**THE DATA:**

****

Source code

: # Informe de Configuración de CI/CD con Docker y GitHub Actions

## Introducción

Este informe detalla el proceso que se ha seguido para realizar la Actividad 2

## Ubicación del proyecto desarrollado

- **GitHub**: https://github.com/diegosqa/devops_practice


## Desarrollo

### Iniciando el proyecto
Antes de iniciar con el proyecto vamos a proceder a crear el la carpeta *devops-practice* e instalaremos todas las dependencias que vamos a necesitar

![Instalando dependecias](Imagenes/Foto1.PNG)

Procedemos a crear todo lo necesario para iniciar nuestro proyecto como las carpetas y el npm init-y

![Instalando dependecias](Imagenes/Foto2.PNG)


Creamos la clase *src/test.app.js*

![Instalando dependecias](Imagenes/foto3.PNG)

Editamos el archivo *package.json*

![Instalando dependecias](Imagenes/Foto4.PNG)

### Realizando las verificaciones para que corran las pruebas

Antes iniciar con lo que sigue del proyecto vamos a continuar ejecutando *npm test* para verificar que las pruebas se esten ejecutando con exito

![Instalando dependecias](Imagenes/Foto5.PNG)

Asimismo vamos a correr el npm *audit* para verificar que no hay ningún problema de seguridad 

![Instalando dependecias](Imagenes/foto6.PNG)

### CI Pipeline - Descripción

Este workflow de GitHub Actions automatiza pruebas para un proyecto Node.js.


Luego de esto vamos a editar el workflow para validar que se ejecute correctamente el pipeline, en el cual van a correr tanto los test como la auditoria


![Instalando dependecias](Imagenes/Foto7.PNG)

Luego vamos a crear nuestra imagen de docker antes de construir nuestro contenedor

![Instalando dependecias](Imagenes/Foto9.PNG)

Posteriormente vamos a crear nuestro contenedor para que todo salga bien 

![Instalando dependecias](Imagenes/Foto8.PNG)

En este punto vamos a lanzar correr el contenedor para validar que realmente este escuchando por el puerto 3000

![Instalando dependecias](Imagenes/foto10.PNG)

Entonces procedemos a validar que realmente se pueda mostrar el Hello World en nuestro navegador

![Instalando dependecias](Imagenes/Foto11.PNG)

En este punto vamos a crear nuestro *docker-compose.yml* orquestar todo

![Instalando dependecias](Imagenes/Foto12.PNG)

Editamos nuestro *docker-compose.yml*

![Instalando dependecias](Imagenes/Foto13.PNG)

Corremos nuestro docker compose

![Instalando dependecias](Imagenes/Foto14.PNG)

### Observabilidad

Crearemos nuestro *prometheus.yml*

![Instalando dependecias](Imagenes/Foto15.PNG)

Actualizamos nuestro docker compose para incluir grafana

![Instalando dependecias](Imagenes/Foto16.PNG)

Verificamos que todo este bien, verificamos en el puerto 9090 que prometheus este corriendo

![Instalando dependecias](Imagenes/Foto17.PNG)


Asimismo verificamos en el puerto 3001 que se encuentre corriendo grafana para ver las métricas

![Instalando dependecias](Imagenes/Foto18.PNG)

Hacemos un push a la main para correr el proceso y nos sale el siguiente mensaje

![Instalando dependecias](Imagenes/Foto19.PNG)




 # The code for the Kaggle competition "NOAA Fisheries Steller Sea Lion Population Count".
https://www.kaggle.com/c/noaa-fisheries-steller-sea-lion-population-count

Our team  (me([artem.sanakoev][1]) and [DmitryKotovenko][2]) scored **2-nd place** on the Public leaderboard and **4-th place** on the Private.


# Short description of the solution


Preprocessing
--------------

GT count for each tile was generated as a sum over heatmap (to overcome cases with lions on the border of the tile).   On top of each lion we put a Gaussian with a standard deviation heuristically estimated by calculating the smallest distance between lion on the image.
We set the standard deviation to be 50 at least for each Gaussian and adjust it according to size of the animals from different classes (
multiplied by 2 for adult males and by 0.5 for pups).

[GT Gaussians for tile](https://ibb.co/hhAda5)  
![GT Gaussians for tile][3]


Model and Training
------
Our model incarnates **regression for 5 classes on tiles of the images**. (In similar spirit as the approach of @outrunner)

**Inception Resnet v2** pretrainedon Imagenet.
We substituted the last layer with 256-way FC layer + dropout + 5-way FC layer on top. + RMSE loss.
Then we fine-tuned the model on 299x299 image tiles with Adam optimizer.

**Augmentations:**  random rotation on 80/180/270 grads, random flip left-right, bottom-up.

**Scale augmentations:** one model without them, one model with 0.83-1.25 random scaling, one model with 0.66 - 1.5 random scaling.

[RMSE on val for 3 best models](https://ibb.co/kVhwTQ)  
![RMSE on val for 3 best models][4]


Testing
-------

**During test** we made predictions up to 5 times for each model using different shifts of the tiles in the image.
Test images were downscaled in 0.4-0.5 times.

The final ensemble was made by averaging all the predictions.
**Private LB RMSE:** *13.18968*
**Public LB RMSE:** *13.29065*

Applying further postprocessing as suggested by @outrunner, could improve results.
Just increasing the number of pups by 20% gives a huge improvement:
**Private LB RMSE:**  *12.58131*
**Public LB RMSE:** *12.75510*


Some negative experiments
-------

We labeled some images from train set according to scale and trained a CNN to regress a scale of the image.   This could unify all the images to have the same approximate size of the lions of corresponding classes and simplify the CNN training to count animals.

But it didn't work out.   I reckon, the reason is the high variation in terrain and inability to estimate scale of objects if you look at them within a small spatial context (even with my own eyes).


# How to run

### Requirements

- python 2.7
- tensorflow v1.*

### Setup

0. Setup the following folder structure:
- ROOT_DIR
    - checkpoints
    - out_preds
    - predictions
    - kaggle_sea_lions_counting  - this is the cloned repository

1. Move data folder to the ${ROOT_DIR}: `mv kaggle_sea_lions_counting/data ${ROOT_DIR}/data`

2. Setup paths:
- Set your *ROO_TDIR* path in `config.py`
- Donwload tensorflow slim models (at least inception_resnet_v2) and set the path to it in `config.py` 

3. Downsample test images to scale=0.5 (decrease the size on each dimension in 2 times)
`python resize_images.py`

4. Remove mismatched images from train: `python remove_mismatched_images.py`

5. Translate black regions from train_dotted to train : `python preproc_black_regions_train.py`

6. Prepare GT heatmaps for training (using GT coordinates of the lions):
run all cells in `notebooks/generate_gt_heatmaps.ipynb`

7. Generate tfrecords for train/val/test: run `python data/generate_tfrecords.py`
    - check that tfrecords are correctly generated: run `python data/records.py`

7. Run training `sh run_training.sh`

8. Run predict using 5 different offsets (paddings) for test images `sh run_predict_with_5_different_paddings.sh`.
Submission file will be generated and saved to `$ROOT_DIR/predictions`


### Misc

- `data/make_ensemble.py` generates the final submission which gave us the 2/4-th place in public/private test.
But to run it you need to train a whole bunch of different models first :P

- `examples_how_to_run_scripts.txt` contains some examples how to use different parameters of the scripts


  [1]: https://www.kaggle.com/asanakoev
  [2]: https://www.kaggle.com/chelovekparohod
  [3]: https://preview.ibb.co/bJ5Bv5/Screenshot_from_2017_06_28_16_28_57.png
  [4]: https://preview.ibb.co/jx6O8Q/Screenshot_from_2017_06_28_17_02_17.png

****

**TASK PROMPT:** Take the lines from the first line of the listing up to and including the line with "### Iniciando el proyecto" and give them again exactly.

**ANSWER TO THE PROBLEM:**
Source code

: # Informe de Configuración de CI/CD con Docker y GitHub Actions

## Introducción

Este informe detalla el proceso que se ha seguido para realizar la Actividad 2

## Ubicación del proyecto desarrollado

- **GitHub**: https://github.com/diegosqa/devops_practice


## Desarrollo

### Iniciando el proyecto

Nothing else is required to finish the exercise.